━━━ Source data ━━━

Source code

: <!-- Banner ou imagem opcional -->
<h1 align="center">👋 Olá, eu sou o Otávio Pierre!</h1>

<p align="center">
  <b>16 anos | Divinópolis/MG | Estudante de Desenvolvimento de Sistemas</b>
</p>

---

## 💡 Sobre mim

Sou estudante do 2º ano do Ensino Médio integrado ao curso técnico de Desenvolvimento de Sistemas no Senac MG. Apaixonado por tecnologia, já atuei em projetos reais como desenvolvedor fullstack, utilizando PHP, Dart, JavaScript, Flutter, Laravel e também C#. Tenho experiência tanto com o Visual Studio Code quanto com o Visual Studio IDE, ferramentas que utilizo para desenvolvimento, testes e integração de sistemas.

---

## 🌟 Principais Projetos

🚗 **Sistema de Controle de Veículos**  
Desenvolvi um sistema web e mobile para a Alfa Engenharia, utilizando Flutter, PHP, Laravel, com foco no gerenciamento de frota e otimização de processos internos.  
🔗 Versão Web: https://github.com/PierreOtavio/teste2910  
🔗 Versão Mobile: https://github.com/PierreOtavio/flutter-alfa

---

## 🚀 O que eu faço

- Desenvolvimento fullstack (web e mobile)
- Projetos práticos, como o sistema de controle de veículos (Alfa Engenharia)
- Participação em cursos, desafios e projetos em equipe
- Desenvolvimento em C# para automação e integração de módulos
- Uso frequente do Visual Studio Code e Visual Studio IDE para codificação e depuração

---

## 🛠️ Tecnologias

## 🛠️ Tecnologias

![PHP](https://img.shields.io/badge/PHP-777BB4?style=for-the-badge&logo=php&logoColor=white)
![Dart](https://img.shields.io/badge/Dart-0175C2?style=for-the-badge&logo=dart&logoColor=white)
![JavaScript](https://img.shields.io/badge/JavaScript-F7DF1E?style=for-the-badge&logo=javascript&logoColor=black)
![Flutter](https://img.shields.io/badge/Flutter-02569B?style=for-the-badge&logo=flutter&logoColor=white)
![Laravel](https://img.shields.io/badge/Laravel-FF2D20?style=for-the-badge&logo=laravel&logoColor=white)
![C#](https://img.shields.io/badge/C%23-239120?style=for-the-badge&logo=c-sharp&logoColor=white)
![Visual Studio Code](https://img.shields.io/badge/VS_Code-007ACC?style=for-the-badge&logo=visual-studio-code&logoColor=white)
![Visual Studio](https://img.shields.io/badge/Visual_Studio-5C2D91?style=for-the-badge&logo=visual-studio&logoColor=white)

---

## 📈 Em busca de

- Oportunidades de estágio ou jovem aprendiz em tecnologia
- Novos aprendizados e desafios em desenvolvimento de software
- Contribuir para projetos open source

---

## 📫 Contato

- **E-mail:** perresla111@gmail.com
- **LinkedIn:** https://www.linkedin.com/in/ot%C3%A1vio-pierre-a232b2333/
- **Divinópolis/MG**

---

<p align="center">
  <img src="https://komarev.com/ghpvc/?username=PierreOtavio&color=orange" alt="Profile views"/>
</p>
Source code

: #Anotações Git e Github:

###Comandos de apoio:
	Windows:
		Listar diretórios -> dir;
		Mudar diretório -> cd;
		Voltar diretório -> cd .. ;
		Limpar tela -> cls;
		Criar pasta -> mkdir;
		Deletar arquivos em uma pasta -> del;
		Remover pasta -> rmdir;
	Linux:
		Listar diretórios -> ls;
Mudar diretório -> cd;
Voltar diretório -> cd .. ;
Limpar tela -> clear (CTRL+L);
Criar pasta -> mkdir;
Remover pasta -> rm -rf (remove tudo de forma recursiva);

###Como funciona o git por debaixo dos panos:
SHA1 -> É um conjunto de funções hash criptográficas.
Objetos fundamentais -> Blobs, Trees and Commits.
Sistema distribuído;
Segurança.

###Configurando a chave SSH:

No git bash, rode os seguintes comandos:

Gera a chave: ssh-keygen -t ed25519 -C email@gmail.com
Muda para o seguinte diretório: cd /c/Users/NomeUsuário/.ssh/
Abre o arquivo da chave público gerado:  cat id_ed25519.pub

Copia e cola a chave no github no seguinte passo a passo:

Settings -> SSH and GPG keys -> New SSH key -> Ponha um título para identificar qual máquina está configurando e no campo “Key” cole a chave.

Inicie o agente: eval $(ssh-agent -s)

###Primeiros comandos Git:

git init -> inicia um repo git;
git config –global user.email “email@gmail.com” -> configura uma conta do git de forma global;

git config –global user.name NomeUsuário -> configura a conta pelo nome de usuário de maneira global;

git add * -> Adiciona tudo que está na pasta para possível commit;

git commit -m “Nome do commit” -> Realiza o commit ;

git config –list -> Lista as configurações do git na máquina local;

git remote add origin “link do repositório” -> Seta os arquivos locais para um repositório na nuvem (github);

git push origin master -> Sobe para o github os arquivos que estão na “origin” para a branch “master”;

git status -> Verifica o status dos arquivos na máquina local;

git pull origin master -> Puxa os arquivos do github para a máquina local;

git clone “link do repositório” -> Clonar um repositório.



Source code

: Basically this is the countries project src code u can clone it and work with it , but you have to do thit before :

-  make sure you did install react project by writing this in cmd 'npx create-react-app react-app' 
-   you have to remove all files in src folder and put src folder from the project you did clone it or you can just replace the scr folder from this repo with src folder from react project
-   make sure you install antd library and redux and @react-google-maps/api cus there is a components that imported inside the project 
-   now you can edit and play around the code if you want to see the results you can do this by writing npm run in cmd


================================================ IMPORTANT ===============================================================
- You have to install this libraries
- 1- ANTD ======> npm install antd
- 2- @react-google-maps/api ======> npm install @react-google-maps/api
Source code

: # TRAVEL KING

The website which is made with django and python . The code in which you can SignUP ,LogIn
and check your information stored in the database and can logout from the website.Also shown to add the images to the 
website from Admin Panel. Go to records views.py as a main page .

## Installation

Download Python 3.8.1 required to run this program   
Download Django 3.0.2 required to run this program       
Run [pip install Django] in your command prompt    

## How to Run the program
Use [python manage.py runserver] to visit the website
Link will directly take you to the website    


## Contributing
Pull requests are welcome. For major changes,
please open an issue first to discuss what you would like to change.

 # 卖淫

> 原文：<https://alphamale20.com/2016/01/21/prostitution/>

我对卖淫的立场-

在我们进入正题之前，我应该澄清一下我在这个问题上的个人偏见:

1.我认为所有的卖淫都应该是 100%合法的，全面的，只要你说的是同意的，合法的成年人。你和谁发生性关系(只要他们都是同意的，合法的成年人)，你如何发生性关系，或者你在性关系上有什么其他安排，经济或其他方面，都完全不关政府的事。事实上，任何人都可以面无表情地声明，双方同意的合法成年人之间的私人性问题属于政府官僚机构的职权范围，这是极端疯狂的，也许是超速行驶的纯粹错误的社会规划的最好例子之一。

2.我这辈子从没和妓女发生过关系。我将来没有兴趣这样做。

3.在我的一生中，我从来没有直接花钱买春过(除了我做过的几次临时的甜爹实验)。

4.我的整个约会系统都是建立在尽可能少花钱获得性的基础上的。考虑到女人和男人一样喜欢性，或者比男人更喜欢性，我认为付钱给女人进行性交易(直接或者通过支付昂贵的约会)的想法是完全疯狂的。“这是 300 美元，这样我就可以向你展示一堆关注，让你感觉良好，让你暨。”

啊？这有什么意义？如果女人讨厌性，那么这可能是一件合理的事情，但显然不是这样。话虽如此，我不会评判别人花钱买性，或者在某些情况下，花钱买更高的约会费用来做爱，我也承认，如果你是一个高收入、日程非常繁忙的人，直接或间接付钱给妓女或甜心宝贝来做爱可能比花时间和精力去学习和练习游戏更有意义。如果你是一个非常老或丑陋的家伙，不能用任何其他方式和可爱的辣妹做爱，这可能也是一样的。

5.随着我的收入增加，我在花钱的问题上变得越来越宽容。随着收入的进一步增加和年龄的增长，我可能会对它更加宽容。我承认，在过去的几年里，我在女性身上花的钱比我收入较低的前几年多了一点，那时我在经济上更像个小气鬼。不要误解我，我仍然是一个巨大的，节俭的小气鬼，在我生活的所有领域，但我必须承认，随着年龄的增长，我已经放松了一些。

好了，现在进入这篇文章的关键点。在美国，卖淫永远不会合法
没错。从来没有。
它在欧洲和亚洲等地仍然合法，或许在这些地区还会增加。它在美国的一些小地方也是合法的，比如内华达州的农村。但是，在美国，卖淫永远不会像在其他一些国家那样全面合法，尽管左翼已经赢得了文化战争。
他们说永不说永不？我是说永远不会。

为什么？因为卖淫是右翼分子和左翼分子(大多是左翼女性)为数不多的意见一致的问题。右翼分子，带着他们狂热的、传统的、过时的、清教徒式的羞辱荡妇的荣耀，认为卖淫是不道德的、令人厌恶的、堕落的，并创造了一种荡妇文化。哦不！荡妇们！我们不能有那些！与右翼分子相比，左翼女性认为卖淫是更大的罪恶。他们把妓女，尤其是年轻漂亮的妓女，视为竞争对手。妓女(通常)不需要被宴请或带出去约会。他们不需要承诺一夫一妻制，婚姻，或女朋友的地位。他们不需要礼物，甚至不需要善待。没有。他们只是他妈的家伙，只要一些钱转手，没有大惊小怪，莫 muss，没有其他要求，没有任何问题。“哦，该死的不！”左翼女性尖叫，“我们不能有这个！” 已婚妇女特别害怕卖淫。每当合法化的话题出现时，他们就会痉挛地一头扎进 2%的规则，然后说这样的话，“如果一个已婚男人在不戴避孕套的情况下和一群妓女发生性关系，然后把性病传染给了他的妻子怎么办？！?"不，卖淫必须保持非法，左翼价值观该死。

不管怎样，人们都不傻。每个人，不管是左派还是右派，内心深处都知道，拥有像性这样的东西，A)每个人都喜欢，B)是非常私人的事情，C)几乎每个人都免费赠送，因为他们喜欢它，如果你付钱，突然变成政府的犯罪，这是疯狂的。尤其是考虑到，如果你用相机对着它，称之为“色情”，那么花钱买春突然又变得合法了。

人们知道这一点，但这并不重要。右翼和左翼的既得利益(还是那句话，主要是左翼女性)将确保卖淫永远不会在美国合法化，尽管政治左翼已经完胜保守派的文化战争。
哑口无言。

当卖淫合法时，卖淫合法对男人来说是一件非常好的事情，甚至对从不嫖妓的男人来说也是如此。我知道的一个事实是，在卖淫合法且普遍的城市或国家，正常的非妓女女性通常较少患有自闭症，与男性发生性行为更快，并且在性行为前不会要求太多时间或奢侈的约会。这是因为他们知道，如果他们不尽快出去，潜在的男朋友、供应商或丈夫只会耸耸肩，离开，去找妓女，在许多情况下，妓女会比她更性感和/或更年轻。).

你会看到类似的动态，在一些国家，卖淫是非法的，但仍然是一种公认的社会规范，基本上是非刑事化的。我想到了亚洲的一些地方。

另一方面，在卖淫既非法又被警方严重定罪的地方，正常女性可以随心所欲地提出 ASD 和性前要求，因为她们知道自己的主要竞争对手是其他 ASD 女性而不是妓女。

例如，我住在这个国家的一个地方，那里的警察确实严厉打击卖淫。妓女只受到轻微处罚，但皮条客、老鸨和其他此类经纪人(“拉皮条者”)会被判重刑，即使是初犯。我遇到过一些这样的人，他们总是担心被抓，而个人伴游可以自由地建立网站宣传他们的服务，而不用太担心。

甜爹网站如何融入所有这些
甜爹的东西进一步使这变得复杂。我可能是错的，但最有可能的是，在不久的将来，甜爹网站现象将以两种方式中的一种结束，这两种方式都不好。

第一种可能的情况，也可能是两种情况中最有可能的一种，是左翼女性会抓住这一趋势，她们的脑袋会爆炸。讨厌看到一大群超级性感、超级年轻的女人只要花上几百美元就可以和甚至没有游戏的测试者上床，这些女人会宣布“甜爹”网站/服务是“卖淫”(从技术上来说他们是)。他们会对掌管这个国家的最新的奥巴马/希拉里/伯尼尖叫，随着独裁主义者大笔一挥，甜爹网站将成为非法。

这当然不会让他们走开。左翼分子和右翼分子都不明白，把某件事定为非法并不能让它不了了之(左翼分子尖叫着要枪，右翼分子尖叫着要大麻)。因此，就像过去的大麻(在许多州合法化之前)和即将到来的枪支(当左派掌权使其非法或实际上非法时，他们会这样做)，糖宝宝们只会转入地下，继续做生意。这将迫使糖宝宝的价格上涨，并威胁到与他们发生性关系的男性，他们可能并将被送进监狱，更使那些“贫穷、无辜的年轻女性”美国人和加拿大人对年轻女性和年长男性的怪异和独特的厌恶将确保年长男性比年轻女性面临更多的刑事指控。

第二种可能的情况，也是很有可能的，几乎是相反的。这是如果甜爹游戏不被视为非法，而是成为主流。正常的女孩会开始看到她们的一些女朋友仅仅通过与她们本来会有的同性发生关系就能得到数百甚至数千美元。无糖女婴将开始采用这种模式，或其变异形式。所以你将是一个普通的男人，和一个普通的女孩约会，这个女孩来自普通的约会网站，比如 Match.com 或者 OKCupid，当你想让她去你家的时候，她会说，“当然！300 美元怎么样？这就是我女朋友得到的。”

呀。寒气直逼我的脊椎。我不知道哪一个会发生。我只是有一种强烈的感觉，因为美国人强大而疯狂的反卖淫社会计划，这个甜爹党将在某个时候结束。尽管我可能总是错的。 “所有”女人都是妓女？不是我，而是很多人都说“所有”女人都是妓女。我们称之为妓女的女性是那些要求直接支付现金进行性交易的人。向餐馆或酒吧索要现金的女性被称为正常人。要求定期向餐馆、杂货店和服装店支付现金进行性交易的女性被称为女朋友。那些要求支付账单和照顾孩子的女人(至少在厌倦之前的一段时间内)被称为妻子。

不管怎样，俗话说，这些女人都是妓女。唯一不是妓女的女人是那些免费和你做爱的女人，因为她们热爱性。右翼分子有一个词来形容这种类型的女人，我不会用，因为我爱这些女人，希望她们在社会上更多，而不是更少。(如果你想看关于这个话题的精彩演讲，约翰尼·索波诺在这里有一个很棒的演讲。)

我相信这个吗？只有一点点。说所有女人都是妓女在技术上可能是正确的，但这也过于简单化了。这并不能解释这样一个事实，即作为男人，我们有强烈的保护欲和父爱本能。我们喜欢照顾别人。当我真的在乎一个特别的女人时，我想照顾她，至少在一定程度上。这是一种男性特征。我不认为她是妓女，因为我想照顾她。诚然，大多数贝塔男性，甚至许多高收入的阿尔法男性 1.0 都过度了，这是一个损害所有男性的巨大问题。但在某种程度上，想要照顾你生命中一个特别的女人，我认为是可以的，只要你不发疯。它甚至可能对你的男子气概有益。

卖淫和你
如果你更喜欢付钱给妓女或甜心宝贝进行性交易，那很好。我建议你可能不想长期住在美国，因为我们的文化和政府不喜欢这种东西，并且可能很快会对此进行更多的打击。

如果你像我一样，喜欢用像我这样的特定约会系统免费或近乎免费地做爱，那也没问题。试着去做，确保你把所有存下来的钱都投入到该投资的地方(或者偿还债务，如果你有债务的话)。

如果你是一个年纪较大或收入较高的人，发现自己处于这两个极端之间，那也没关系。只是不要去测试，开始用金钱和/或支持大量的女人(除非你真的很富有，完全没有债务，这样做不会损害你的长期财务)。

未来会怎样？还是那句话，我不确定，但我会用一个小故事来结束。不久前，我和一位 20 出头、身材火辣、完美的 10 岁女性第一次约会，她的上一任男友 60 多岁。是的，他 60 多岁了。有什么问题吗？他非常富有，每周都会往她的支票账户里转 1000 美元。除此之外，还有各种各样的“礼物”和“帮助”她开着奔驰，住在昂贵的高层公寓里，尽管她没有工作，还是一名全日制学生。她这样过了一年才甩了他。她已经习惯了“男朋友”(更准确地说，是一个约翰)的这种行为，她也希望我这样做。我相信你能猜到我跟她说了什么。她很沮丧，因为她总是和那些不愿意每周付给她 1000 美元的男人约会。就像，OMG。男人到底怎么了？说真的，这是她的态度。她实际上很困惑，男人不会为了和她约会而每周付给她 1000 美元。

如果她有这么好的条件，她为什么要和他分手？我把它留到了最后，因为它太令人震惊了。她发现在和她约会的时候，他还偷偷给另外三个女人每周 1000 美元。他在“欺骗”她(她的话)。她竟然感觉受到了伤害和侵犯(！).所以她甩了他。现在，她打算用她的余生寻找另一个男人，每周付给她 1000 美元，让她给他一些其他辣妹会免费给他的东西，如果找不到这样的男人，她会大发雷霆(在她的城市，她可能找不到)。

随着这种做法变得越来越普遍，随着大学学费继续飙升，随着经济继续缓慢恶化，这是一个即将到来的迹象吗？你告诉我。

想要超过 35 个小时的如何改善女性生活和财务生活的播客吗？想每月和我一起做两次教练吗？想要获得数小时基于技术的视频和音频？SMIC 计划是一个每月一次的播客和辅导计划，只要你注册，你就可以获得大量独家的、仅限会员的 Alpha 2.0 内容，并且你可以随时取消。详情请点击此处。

━━━

**What to work on:** Search the records line by line for the word "email" and copy every line where it appears.

**Result of this task:**
Gera a chave: ssh-keygen -t ed25519 -C email@gmail.com
git config –global user.email “email@gmail.com” -> configura uma conta do git de forma global;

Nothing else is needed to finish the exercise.